# Best web building spider as a pet?



## aimike (Oct 21, 2017)

Hi, I'm thinking of getting a spider (well I'm definitely getting one but it's taking time finding the right one).

I love spider webs and I'm fascinated by the way some spiders wrap up their prey.  I want to get a fairly active spider, I don't mind getting a small/large/heated/cooled tank, I just want a spider that is active, builds amazing silky webs, and cocoons it's food.  It doesn't have to be big or small (some of the largest webs have been built by tiny spiders)

Obviously, I'm not looking for a tarantula  (which is about the only type of spider pet shops seem to sell around my area)

I guess I'm looking for an orb weaver spider, the jaw headed orb weaver looks okay, the golden orb weaver I don't find that pretty.  Have you guys/girls got any suggestions?
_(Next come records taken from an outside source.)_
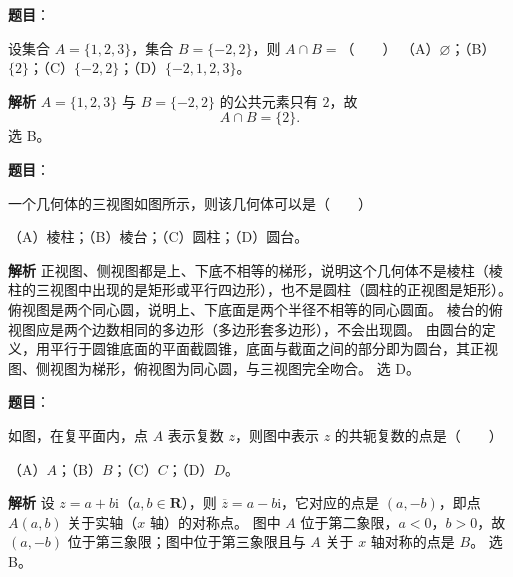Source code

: 
\begin{answer}

\textbf{题目}：

设集合 $A=\{1,2,3\}$，集合 $B=\{-2,2\}$，则 $A\cap B=$\mbox{（　　）}
（A）$\varnothing$；（B）$\{2\}$；（C）$\{-2,2\}$；（D）$\{-2,1,2,3\}$。

\textbf{解析}
$A=\{1,2,3\}$ 与 $B=\{-2,2\}$ 的公共元素只有 $2$，故
\nopagebreak[4]
\[A\cap B=\{2\}.\]
选 B。


\end{answer}
\begin{answer}

\textbf{题目}：

一个几何体的三视图如图所示，则该几何体可以是\mbox{（　　）}
\nopagebreak[4]
\begin{center}\end{center}
\nopagebreak[4]
（A）棱柱；（B）棱台；（C）圆柱；（D）圆台。

\textbf{解析}
正视图、侧视图都是上、下底不相等的梯形，说明这个几何体不是棱柱（棱柱的三视图中出现的是矩形或平行四边形），也不是圆柱（圆柱的正视图是矩形）。
俯视图是两个同心圆，说明上、下底面是两个半径不相等的同心圆面。
棱台的俯视图应是两个边数相同的多边形（多边形套多边形），不会出现圆。
由圆台的定义，用平行于圆锥底面的平面截圆锥，底面与截面之间的部分即为圆台，其正视图、侧视图为梯形，俯视图为同心圆，与三视图完全吻合。
选 D。


\end{answer}
\begin{answer}

\textbf{题目}：

如图，在复平面内，点 $A$ 表示复数 $z$，则图中表示 $z$ 的共轭复数的点是\mbox{（　　）}
\nopagebreak[4]
\begin{center}\end{center}
\nopagebreak[4]
（A）$A$；（B）$B$；（C）$C$；（D）$D$。

\textbf{解析}
设 $z=a+b\mathrm i$（$a,b\in\mathbf R$），则 $\overline z=a-b\mathrm i$，它对应的点是 $(a,-b)$，即点 $A(a,b)$ 关于实轴（$x$ 轴）的对称点。
图中 $A$ 位于第二象限，$a<0$，$b>0$，故 $(a,-b)$ 位于第三象限；图中位于第三象限且与 $A$ 关于 $x$ 轴对称的点是 $B$。
选 B。


\end{answer}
This will be my first spider, but i am well into my adult years, and have had other pets in the past so I should be able to take proper care of them.


----------



## Ratmosphere (Oct 21, 2017)

Is it going to be your first?


----------



## aimike (Oct 21, 2017)

It will,  I've been searching for months with very little sucess of finding the right type of spider (maybe im just picky) so thought I would come to the forums and ask for advice.


----------



## Torech Ungol (Oct 21, 2017)

Orb weavers are hard to keep, from what I've read. If you're okay with a "pet hole," I'd recommend a Kukulcania hibernalis. They make great webs and are easy to keep. They're not very active, though, and their slow metabolism means that you'll only need to feed them every 2 or 3 weeks.

Eresus moravicus or Eresus walckanaeri are decent webbers, too, from what I've read, but they're pretty shy, too.
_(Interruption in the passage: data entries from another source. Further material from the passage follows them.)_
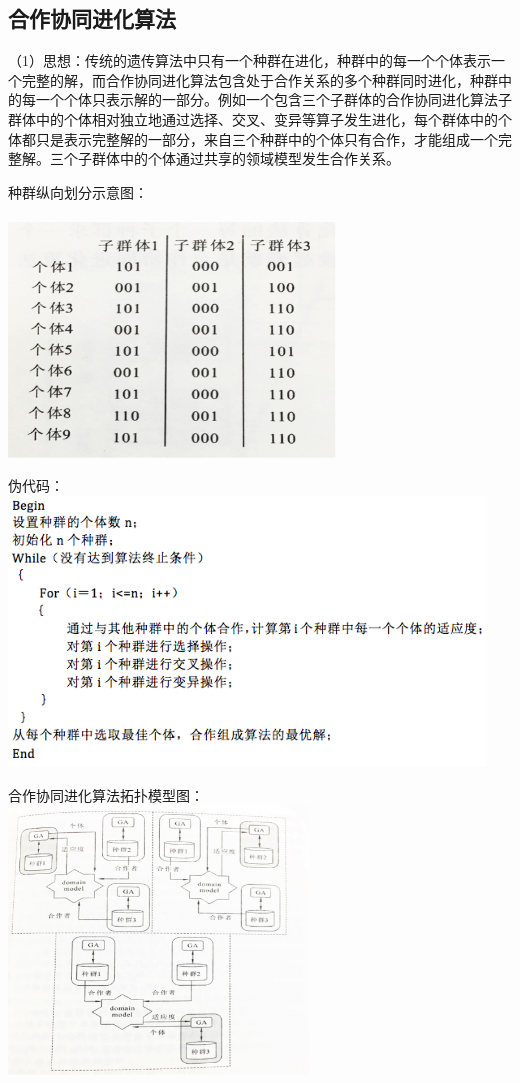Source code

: \documentclass[8pt]{article}
\begin{document}
\subsection{合作协同进化算法}
\begin{description}
      \item（1）思想：传统的遗传算法中只有一个种群在进化，种群中的每一个个体表示一个完整的解，而合作协同进化算法包含处于合作关系的多个种群同时进化，种群中的每一个个体只表示解的一部分。例如一个包含三个子群体的合作协同进化算法子群体中的个体相对独立地通过选择、交叉、变异等算子发生进化，每个群体中的个体都只是表示完整解的一部分，来自三个种群中的个体只有合作，才能组成一个完整解。三个子群体中的个体通过共享的领域模型发生合作关系。
      \item 种群纵向划分示意图：\\\\
       \includegraphics[width=0.65\textwidth]{12.png}
      \item 伪代码：\\
      \includegraphics[width=0.95\textwidth]{13.png}
      \item 合作协同进化算法拓扑模型图：\\
      \includegraphics[width=0.6\textwidth]{14.png}

\end{description}
\end{document}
I can't think of any web spinner that is not an orb weaver and also not a shy, hidey spider, off hand.


----------



## aimike (Oct 21, 2017)

Thanks @Torech Ungol

I've just been reading up on Kukulcania hibernalis, it looks pretty cool, it doesn't have to be actively walking around, just not fall asleep when it has prey  

Although, reading up on Kukulcania hibernalis, they seem to have non sticky webbing, and its the silky sticky webbing that amazes me ( A bit like garden spiders, but the golden orb weaver looks like it produces lots more than a garden spider).
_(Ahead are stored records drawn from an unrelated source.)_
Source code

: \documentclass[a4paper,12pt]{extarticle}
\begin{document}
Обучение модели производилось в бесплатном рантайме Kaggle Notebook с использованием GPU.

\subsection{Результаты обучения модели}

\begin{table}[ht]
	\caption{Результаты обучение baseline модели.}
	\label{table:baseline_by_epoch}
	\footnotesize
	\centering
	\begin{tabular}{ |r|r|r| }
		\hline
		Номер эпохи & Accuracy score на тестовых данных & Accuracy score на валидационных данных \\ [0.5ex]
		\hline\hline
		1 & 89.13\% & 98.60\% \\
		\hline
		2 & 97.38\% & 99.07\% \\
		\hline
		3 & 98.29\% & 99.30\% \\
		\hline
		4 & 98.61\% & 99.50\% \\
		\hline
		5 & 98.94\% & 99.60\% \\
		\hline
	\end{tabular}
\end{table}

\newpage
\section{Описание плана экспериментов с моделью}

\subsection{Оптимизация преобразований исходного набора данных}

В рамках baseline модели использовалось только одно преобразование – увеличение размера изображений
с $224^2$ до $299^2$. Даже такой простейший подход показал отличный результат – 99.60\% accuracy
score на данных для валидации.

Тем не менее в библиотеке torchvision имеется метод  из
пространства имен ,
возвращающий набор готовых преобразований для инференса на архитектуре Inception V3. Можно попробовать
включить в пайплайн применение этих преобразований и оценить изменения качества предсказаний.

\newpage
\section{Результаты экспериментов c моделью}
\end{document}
I'll look at your other suggestions now, thank you so much for giving me some ideas.


----------



## Ratmosphere (Oct 21, 2017)

I'd agree with _Kukulcania hibernalis_. Get to a nice size, create awesome webbing, and are usually docile.


----------



## aimike (Oct 21, 2017)

The webbing (from reading wiki) is not supposed to be sticky, does that mean they just pick the prey up and drag them back to a corner rather than wrap them up and play with the food in full display?


----------



## Andee (Oct 21, 2017)

If you want orb webs you got to get orb weavers, but I never recommend them for a first species. Most people who have been in the hobby for years on end even do horrible with them. I recommend for a wonderful webbing spider and active species Badumna sp. but they are hugely individuals. So you get what you get with them.


----------



## arachnoherp (Oct 21, 2017)

Good orbweaver if youve got a decent size enclosure like a tank or popup enclore are the nephila species.  Also some of the other maygalomorphs web pretty heavilly


----------



## Avic52300 (Oct 21, 2017)

I heard GBB's are good, very big on web spinning!!! I hear they are docile, and are  terrestrial. Very beautiful. Someone else on here will have better info than me though, I don't know a whole lot about them. Only hear say


----------



## JumpingNerscylla (Oct 21, 2017)

I'm not too well versed with orb weavers and have only owned one, but the one I had was pretty active most of the time (she was a Cross Orb Weaver if I remember correctly), however, if you, for whatever reason don't get an orb weaver, I'd suggest a Latrodectus


----------



## Andee (Oct 21, 2017)

Cross orb weavers and similar species that are less well known are definitely ones I recommend. I keep them and they don't need huge enclosures. The Agriope sp. and such, need larger enclosures, do best with square ones or any that have corners to use. All orbweavers are aroboreal and need medium to light foliage and need slightly high humidity.


----------



## aimike (Oct 21, 2017)

For orb weavers from what I've been reading (mostly from this forum),  keeping them alive and happy is hard.  Putting then in a glass cage obviously kills them since they have no way to climb and weave, even if you put debris in the cage the glass walls will probably still make them very anxious and not help  much, since they like to hide away and well.... eat/live.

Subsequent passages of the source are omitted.